Please note that I did not look into the Python bindings. Maybe the C++ changes can even be hidden in the Python API without loss of efficiency.

Evaluation

I've used my personal MacMini for the evaluation (Late 2012, 4 cores), so by all means please feel free to re-run this on more sophisticated hardware.

`broker-stream-benchmark`

This benchmark uses endpoint::subscribe and endpoint::publish_all. It's as close to the underlying stream processing when using the both mode to run everything in one process. Hence, this benchmark should show the biggest improvement.

First up is master, hitting CTRL+C after the first 10 messages.

[master] $ broker-stream-benchmark -m both
132055 msgs/s
181842 msgs/s
198092 msgs/s
190648 msgs/s
185640 msgs/s
189253 msgs/s
173780 msgs/s
150490 msgs/s
133849 msgs/s
106028 msgs/s

106k to 198k messages per second.

[PR] $ broker-stream-benchmark -m both
3495604 msgs/s
2719193 msgs/s
1065131 msgs/s
1466757 msgs/s
2632291 msgs/s
2253084 msgs/s
1112171 msgs/s
2491704 msgs/s
1492858 msgs/s
791025 msgs/s

We can see that the values fluctuate more heavily this time around. However, we get 790k to 3.4M messages per second out of Broker this time. The worst case of the new implementation is a 4x speedup over the previous best case.

BroCon18 Throughput Setup

I've also revisited the BroCon18 setup for the throughput measurement. The scripts can be found in our events repository. I tweaked it slightly to stop at 1k payload and only used 1-2 nodes.

This time around, we are measuring Broker in a distributed setup: Publisher -> Node_1 -> ... -> Node_n -> Subscriber with varying payloads. Because we are dealing with serialization and deserialization this time around, we won't see a similar jump in performance.

At BroCon, we've seen that serialization overhead starts dominating at 1k payloads. So I've only looked at payloads of 100.

First up is master again. At the beginning of each run there's a couple of 0 entries in the CSV entries, so we take the last 10 measurements.

$ grep "2,100," MacMiniMaster.csv | tail -n 10 | awk -F , '{ print $3 }'
55574
42143
43507
45365
45128
49288
47180
37242
47334
48977

42k to 55k messages per second with two nodes between Ping and Pong. How is the topic branch performing?

$ grep "2,100," MacMiniBranch.csv | tail -n 10 | awk -F , '{ print $3 }'
76578
74185
69911
61505
64530
68059
64589
63636
68188
67829

No 4x speedup this time, but 61k to 76k is still an increase of more than 10% over the previous best case.

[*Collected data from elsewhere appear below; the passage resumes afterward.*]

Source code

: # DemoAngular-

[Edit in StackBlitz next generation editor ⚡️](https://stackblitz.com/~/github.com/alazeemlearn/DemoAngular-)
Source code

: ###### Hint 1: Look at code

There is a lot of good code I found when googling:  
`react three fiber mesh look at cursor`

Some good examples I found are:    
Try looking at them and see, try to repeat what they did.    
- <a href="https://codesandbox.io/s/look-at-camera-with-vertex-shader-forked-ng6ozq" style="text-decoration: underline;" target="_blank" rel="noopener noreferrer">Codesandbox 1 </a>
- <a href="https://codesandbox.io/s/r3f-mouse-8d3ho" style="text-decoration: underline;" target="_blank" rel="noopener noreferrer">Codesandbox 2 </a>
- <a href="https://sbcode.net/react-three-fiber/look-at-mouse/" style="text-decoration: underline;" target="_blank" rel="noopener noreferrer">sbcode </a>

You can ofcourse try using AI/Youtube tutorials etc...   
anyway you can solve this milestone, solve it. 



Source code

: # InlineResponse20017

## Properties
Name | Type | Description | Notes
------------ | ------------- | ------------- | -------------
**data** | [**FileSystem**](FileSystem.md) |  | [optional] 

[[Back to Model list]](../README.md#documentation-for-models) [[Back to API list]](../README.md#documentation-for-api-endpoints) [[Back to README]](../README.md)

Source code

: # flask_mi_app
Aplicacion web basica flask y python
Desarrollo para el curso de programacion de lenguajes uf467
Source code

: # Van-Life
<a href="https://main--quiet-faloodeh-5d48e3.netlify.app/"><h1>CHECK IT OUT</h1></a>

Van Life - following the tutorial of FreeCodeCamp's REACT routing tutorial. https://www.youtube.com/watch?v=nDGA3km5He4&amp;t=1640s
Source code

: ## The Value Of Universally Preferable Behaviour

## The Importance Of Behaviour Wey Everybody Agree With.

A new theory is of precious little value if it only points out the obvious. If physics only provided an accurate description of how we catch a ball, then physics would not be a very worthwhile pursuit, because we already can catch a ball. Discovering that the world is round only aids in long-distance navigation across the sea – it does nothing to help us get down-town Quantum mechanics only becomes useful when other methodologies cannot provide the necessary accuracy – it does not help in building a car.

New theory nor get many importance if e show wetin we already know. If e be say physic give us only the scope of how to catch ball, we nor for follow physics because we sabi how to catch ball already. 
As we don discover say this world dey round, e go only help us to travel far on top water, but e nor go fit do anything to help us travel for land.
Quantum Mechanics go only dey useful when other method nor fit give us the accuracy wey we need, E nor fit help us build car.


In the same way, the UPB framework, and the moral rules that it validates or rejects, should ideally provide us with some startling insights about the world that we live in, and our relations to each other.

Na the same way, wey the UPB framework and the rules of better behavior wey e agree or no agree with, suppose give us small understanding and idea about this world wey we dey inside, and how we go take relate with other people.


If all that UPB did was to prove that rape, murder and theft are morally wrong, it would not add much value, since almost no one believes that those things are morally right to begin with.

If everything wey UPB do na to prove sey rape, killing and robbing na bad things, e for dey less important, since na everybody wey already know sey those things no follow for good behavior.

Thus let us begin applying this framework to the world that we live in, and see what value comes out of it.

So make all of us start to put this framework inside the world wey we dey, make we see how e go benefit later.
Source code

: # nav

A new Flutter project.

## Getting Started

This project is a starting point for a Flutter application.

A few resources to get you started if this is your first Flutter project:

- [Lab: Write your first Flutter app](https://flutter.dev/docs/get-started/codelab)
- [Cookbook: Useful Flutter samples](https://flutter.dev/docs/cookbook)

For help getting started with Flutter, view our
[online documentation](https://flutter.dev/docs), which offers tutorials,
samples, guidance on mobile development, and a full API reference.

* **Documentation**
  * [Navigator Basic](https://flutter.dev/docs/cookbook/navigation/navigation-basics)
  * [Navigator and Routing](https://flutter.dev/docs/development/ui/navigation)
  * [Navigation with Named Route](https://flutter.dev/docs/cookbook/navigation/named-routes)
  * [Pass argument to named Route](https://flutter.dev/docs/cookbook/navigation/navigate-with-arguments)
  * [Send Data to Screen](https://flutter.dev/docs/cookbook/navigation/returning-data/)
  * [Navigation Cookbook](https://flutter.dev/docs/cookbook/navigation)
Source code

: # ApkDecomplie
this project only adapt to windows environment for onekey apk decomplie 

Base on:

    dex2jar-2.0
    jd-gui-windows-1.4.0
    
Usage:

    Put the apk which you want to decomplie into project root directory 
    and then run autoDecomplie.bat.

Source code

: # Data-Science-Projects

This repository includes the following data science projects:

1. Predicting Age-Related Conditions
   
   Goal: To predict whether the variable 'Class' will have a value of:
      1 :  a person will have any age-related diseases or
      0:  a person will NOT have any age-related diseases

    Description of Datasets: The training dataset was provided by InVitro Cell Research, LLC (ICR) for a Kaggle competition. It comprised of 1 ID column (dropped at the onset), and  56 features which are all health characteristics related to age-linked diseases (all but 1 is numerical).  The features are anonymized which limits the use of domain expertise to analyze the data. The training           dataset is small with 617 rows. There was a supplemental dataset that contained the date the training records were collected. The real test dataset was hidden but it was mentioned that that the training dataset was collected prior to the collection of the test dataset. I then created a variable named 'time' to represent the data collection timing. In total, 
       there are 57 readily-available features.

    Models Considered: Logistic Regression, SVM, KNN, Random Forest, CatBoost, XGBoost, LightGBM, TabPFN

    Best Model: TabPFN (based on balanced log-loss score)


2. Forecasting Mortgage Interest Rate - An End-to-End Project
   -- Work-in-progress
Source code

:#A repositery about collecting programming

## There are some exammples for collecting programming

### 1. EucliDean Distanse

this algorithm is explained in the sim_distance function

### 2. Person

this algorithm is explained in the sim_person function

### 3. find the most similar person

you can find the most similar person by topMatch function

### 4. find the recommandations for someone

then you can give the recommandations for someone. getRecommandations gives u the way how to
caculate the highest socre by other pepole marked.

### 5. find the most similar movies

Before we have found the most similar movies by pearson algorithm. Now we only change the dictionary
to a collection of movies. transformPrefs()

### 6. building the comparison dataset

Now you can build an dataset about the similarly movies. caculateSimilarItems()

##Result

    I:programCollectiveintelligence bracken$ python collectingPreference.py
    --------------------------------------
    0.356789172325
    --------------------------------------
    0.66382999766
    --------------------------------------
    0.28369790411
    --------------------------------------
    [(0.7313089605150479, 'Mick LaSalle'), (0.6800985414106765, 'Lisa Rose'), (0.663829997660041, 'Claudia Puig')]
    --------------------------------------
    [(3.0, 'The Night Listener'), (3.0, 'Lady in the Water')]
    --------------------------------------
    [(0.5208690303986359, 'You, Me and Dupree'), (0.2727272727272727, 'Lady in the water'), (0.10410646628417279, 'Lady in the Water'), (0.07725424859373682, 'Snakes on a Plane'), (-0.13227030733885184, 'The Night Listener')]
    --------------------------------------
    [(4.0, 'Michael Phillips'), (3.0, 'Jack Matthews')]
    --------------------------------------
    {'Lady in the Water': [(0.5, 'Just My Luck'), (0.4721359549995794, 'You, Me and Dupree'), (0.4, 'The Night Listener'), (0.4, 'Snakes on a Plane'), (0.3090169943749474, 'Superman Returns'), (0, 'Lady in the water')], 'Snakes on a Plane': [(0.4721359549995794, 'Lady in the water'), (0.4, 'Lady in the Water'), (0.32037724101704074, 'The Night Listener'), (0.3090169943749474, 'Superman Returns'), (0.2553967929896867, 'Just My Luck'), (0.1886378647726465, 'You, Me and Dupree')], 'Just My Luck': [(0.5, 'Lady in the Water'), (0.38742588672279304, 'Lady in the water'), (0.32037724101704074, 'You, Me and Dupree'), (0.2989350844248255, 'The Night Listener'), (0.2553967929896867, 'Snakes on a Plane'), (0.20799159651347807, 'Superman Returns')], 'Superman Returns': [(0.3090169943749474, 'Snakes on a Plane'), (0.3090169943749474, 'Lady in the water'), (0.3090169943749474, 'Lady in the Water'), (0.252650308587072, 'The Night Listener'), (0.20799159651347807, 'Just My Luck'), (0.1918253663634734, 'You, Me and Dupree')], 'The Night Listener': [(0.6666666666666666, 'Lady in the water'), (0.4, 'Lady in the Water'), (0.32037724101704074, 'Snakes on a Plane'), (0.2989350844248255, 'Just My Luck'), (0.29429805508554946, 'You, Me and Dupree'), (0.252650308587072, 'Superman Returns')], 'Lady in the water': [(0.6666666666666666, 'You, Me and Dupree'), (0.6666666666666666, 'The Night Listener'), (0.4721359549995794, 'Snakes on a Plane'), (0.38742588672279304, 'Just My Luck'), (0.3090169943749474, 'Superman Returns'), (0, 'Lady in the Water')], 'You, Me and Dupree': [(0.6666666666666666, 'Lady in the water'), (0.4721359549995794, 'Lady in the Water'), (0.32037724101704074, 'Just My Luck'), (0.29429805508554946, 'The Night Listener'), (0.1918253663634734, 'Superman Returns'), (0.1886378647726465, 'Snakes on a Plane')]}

Keep in mind that this is purely based on pruning unnecessary copies.

Benchmarking Broker revealed high copying overhead, because Broker internally copies topics and data frequently the streams between actors. Using a copy-on-write tuple over topic and data instead of a pair avoids copies as long as messages are accessed as read-only.

Neverlord · 2019-03-02T16:10:09Z

A quick follow-up on the serialization/deserialization topic. We're already working on improving the performance on CAF applications by pushing deserialization out of the critical path in the I/O loop: actor-framework/actor-framework#821.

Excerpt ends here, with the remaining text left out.